Drought Revealing Outdoor Marijuana Grows
More than two thirds of the United States is currently in moderate to extreme drought conditions. The lack of water is showing up in early browning and failure of corn and other crops across the country. For those that conceal their outdoor marijuana plots in normally green vegetation, the still green weed is showing up clearly against the background of brown.
State police in Indiana are reporting that aircraft-based surveillance, tasked with spotting outdoor marijuana grows, is much more successful this year, particularly when plants are growing in cornfields. Normally, the corn and the marijuana would be about the same height and color in August, with the marijuana due to be harvested shortly. But because the corn crops are having such a hard time, the weed sticks out.
Marijuana doesn’t require as much water to grow as corn and the roots run deeper. Further, careful cultivators will often water marijuana plants to protect their valuable harvest. Police typically use small aircraft to spot the plots and direct ground units to wherever they happen to be.
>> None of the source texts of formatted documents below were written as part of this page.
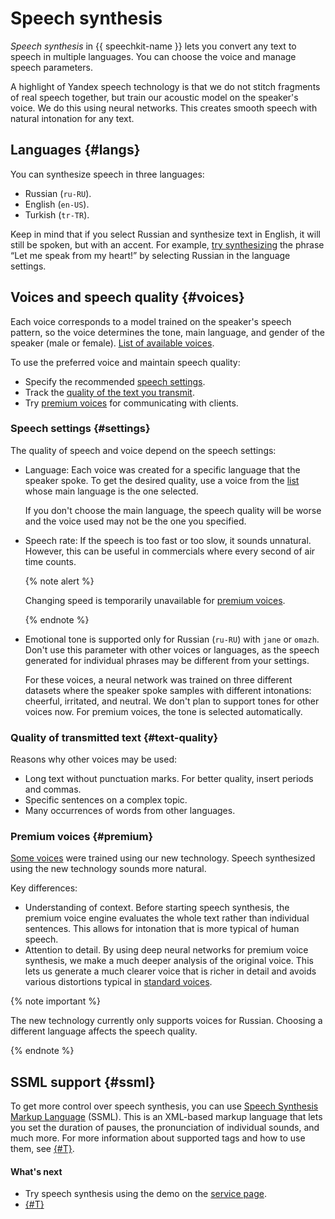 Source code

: # Speech synthesis

_Speech synthesis_ in {{ speechkit-name }} lets you convert any text to speech in multiple languages. You can choose the voice and manage speech parameters.

A highlight of Yandex speech technology is that we do not stitch fragments of real speech together, but train our acoustic model on the speaker's voice. We do this using neural networks. This creates smooth speech with natural intonation for any text.

## Languages {#langs}

You can synthesize speech in three languages:

- Russian (`ru-RU`).
- English (`en-US`).
- Turkish (`tr-TR`).

Keep in mind that if you select Russian and synthesize text in English, it will still be spoken, but with an accent. For example, [try synthesizing](https://cloud.yandex.com/services/speechkit#demo) the phrase <q>Let me speak from my heart!</q> by selecting Russian in the language settings.

## Voices and speech quality {#voices}

Each voice corresponds to a model trained on the speaker's speech pattern, so the voice determines the tone, main language, and gender of the speaker (male or female). [List of available voices](voices.md).

To use the preferred voice and maintain speech quality:

* Specify the recommended [speech settings](#settings).
* Track the [quality of the text you transmit](#text-quality).
* Try [premium voices](#premium) for communicating with clients.

### Speech settings {#settings}

The quality of speech and voice depend on the speech settings:

* Language: Each voice was created for a specific language that the speaker spoke. To get the desired quality, use a voice from the [list](voices.md) whose main language is the one selected.

    If you don't choose the main language, the speech quality will be worse and the voice used may not be the one you specified.

* Speech rate: If the speech is too fast or too slow, it sounds unnatural. However, this can be useful in commercials where every second of air time counts.

    {% note alert %}

    Changing speed is temporarily unavailable for [premium voices](voices.md#premium).

    {% endnote %}

* Emotional tone is supported only for Russian (`ru-RU`) with `jane` or `omazh`. Don't use this parameter with other voices or languages, as the speech generated for individual phrases may be different from your settings.

    For these voices, a neural network was trained on three different datasets where the speaker spoke samples with different intonations: cheerful, irritated, and neutral. We don't plan to support tones for other voices now. For premium voices, the tone is selected automatically.

### Quality of transmitted text {#text-quality}

Reasons why other voices may be used:

* Long text without punctuation marks. For better quality, insert periods and commas.
* Specific sentences on a complex topic.
* Many occurrences of words from other languages.

### Premium voices {#premium}

[Some voices](voices.md#premium) were trained using our new technology. Speech synthesized using the new technology sounds more natural.

Key differences:

* Understanding of context. Before starting speech synthesis, the premium voice engine evaluates the whole text rather than individual sentences. This allows for intonation that is more typical of human speech.
* Attention to detail. By using deep neural networks for premium voice synthesis, we make a much deeper analysis of the original voice. This lets us generate a much clearer voice that is richer in detail and avoids various distortions typical in [standard voices](voices.md#standard).

{% note important %}

The new technology currently only supports voices for Russian. Choosing a different language affects the speech quality.

{% endnote %}

## SSML support {#ssml}

To get more control over speech synthesis, you can use [Speech Synthesis Markup Language](https://en.wikipedia.org/wiki/Speech_Synthesis_Markup_Language) (SSML). This is an XML-based markup language that lets you set the duration of pauses, the pronunciation of individual sounds, and much more. For more information about supported tags and how to use them, see [{#T}](ssml.md).

#### What's next

* Try speech synthesis using the demo on the [service page](https://cloud.yandex.com/services/speechkit#demo).
* [{#T}](request.md)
"It is not called weed for nothing," one trooper told The News and Tribune. "It grows like a weed."
On a recent sweep, Indiana State Police found a hundred plants. In another, they arrested a man with 74 plants growing on his property. Normally, farmers with weed in their fields aren’t arrested – there’s almost no way to prove they knew it was there unless they confess. Even dozens of plants wouldn’t be noticed by a farmer when his corn crop covers hundreds of acres -- as long as the illegal growers harvest before the farmer does.
With the drought, police are left to collect the plants for later disposal. The risk of wildfire is too great to burn them where they are discovered.